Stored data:
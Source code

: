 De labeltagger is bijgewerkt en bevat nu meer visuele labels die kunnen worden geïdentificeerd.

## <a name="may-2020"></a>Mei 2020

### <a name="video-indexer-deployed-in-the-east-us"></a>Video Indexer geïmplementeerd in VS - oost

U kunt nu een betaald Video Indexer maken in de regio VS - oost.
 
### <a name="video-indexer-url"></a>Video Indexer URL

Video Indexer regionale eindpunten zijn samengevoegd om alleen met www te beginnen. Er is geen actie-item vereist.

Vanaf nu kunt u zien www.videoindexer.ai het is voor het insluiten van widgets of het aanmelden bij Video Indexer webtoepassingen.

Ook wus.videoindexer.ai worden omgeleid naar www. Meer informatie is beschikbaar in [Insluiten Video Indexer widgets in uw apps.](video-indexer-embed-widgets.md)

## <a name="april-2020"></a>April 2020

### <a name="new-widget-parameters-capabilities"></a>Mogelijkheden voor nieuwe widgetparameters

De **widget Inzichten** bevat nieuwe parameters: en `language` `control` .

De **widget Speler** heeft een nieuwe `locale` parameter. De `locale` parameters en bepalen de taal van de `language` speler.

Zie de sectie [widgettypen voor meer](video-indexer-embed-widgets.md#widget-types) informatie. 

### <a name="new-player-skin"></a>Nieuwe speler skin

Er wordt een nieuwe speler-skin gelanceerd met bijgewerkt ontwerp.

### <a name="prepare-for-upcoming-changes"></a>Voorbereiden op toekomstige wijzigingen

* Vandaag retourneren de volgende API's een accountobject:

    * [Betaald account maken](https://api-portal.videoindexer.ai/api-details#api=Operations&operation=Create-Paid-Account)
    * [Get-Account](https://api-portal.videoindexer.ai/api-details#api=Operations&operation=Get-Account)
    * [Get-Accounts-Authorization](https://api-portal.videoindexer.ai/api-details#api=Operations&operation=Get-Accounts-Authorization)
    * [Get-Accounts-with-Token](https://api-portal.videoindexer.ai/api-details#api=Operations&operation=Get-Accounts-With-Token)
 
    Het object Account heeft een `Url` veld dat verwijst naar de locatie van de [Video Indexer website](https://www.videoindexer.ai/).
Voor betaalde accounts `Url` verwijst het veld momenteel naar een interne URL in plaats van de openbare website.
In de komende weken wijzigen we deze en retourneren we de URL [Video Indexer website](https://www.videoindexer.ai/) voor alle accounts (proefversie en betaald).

* _WHAT IS BEING ASKED_:
Put down each entry again, unchanged and complete.

* _SOLUTION TO THE PROBLEM_:
Source code

: De labeltagger is bijgewerkt en bevat nu meer visuele labels die kunnen worden geïdentificeerd.

## <a name="may-2020"></a>Mei 2020

### <a name="video-indexer-deployed-in-the-east-us"></a>Video Indexer geïmplementeerd in VS - oost

U kunt nu een betaald Video Indexer maken in de regio VS - oost.
 
### <a name="video-indexer-url"></a>Video Indexer URL

Video Indexer regionale eindpunten zijn samengevoegd om alleen met www te beginnen. Er is geen actie-item vereist.

Vanaf nu kunt u zien www.videoindexer.ai het is voor het insluiten van widgets of het aanmelden bij Video Indexer webtoepassingen.

Ook wus.videoindexer.ai worden omgeleid naar www. Meer informatie is beschikbaar in [Insluiten Video Indexer widgets in uw apps.](video-indexer-embed-widgets.md)

## <a name="april-2020"></a>April 2020

### <a name="new-widget-parameters-capabilities"></a>Mogelijkheden voor nieuwe widgetparameters

De **widget Inzichten** bevat nieuwe parameters: en `language` `control` .

De **widget Speler** heeft een nieuwe `locale` parameter. De `locale` parameters en bepalen de taal van de `language` speler.

Zie de sectie [widgettypen voor meer](video-indexer-embed-widgets.md#widget-types) informatie. 

### <a name="new-player-skin"></a>Nieuwe speler skin

Er wordt een nieuwe speler-skin gelanceerd met bijgewerkt ontwerp.

### <a name="prepare-for-upcoming-changes"></a>Voorbereiden op toekomstige wijzigingen

* Vandaag retourneren de volgende API's een accountobject:

    * [Betaald account maken](https://api-portal.videoindexer.ai/api-details#api=Operations&operation=Create-Paid-Account)
    * [Get-Account](https://api-portal.videoindexer.ai/api-details#api=Operations&operation=Get-Account)
    * [Get-Accounts-Authorization](https://api-portal.videoindexer.ai/api-details#api=Operations&operation=Get-Accounts-Authorization)
    * [Get-Accounts-with-Token](https://api-portal.videoindexer.ai/api-details#api=Operations&operation=Get-Accounts-With-Token)
 
    Het object Account heeft een `Url` veld dat verwijst naar de locatie van de [Video Indexer website](https://www.videoindexer.ai/).
Voor betaalde accounts `Url` verwijst het veld momenteel naar een interne URL in plaats van de openbare website.
In de komende weken wijzigen we deze en retourneren we de URL [Video Indexer website](https://www.videoindexer.ai/) voor alle accounts (proefversie en betaald).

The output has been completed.